Mets first-round draft pick Brandon Nimmo is a high school senior who has never played high school baseball. Sounds odd, but it isn't unusual -- not for Wyoming, anyway.
Wyoming is one of three states that does not have high school baseball (along with Montana and South Dakota), so Nimmo did what everyone else has always done there. He played for his local American Legion team, which in Nimmo's case was a team called Post 6, based in Cheyenne.
And a closer look at Nimmo's team proves it's really no different from any high school squad on Long Island. There are no players older than 19. And the coach, Tagg Lain, is an English teacher by day in the Cheyenne school district.
"I've heard it a lot now, that we don't have high school baseball," Lain said Tuesday, "but here in Cheyenne, Wyoming, where the kids grow up, their experience is not much different."
Ron Laird, commissioner of Wyoming High School Activities Association, said Tuesday that high school baseball has never been a sanctioned sport in Wyoming mostly because their school class sizes are historically too small and because of the cold spring weather.
There's also never been much of a push for high school baseball, according to Laird, because of the long-standing success of American Legion.
Legion teams begin practicing in early spring and usually play close to an 80-game season that ends in August. "Whereas if we had high school baseball, we would probably -- if we were lucky -- have a 20-game season," Laird said.
The only other major difference is the funding. Lain said players pay $400 to join and also pledge to raise another $500. The team also holds an annual fundraiser that Lain said generates about $40,000.
The funds are used for field maintenance and uniforms, but it also helps pay for their annual trip. This year, they traveled to Phoenix during their spring break in April so major-league scouts could get a look at Nimmo while the team practiced at the Rangers, Royals and Diamondbacks' spring-training facilities.
"We spent four days there, working out eight hours a day in front of, at times, as many as 85 to 110 scouts," Lain said.

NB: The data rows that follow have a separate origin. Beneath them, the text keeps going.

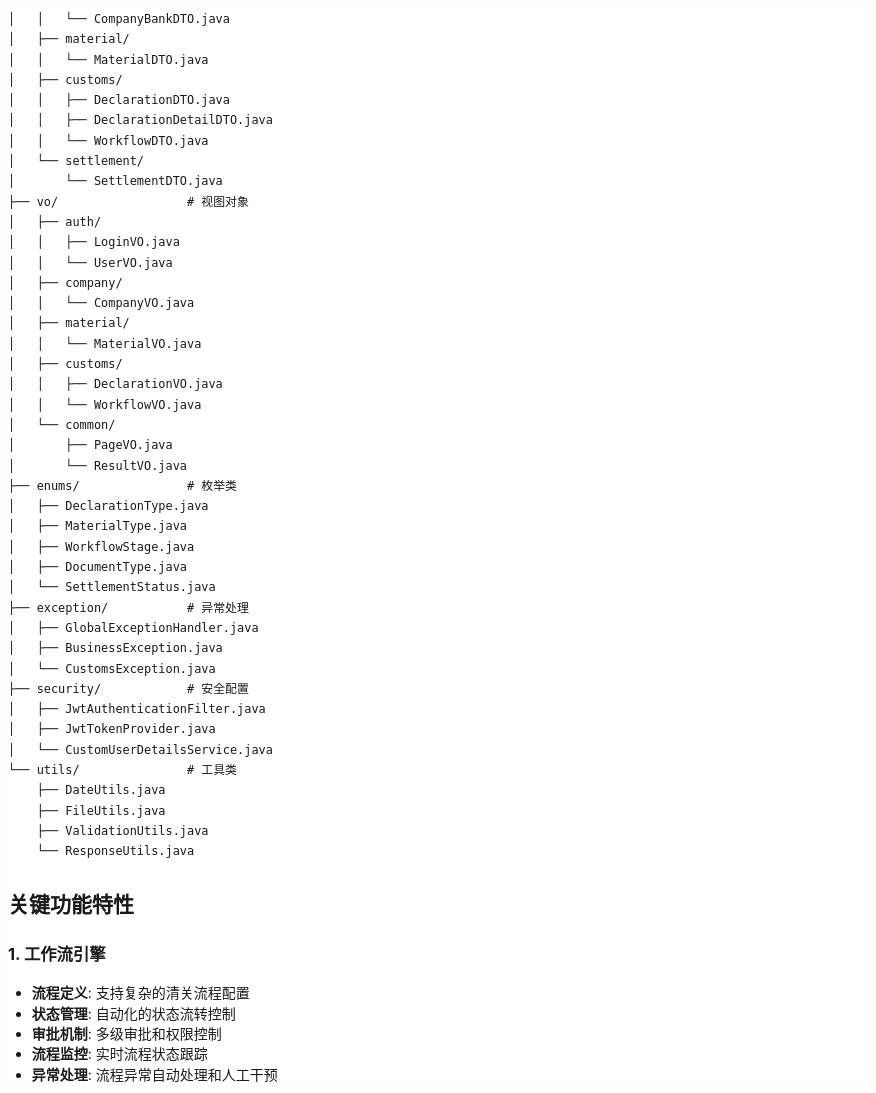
 ```
│   │   └── CompanyBankDTO.java
│   ├── material/
│   │   └── MaterialDTO.java
│   ├── customs/
│   │   ├── DeclarationDTO.java
│   │   ├── DeclarationDetailDTO.java
│   │   └── WorkflowDTO.java
│   └── settlement/
│       └── SettlementDTO.java
├── vo/                  # 视图对象
│   ├── auth/
│   │   ├── LoginVO.java
│   │   └── UserVO.java
│   ├── company/
│   │   └── CompanyVO.java
│   ├── material/
│   │   └── MaterialVO.java
│   ├── customs/
│   │   ├── DeclarationVO.java
│   │   └── WorkflowVO.java
│   └── common/
│       ├── PageVO.java
│       └── ResultVO.java
├── enums/               # 枚举类
│   ├── DeclarationType.java
│   ├── MaterialType.java
│   ├── WorkflowStage.java
│   ├── DocumentType.java
│   └── SettlementStatus.java
├── exception/           # 异常处理
│   ├── GlobalExceptionHandler.java
│   ├── BusinessException.java
│   └── CustomsException.java
├── security/            # 安全配置
│   ├── JwtAuthenticationFilter.java
│   ├── JwtTokenProvider.java
│   └── CustomUserDetailsService.java
└── utils/               # 工具类
    ├── DateUtils.java
    ├── FileUtils.java
    ├── ValidationUtils.java
    └── ResponseUtils.java
```

## 关键功能特性

### 1. 工作流引擎
- **流程定义**: 支持复杂的清关流程配置
- **状态管理**: 自动化的状态流转控制
- **审批机制**: 多级审批和权限控制
- **流程监控**: 实时流程状态跟踪
- **异常处理**: 流程异常自动处理和人工干预
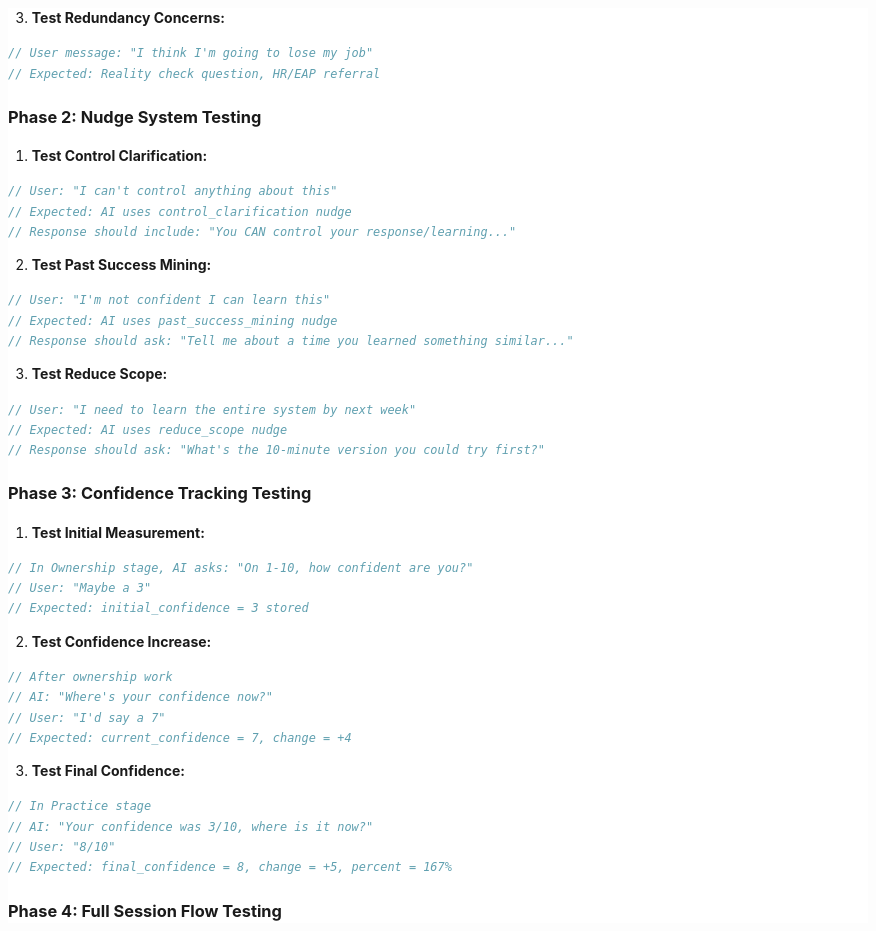 3. **Test Redundancy Concerns:**
```typescript
// User message: "I think I'm going to lose my job"
// Expected: Reality check question, HR/EAP referral
```

### Phase 2: Nudge System Testing

1. **Test Control Clarification:**
```typescript
// User: "I can't control anything about this"
// Expected: AI uses control_clarification nudge
// Response should include: "You CAN control your response/learning..."
```

2. **Test Past Success Mining:**
```typescript
// User: "I'm not confident I can learn this"
// Expected: AI uses past_success_mining nudge
// Response should ask: "Tell me about a time you learned something similar..."
```

3. **Test Reduce Scope:**
```typescript
// User: "I need to learn the entire system by next week"
// Expected: AI uses reduce_scope nudge
// Response should ask: "What's the 10-minute version you could try first?"
```

### Phase 3: Confidence Tracking Testing

1. **Test Initial Measurement:**
```typescript
// In Ownership stage, AI asks: "On 1-10, how confident are you?"
// User: "Maybe a 3"
// Expected: initial_confidence = 3 stored
```

2. **Test Confidence Increase:**
```typescript
// After ownership work
// AI: "Where's your confidence now?"
// User: "I'd say a 7"
// Expected: current_confidence = 7, change = +4
```

3. **Test Final Confidence:**
```typescript
// In Practice stage
// AI: "Your confidence was 3/10, where is it now?"
// User: "8/10"
// Expected: final_confidence = 8, change = +5, percent = 167%
```

### Phase 4: Full Session Flow Testing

Selected 13th overall, Nimmo easily ranks as the highest-drafted Wyoming high school senior. He said he was surprised to go that high, but his Legion coach wasn't. Lain said he moonlights as a scout with the Mariners, so he's plugged into the scouting community. And he insisted the Mets weren't the only team after his star outfielder in the first round. "I'm sure the people in New York were going, 'So what did we do again?' but I can assure you that had he not gone 13th, he was going to be gone very, very soon thereafter," Lain said. "I had other scouts and people texting me saying, 'My heart's broken.' I think there were a number of teams ready to go with him."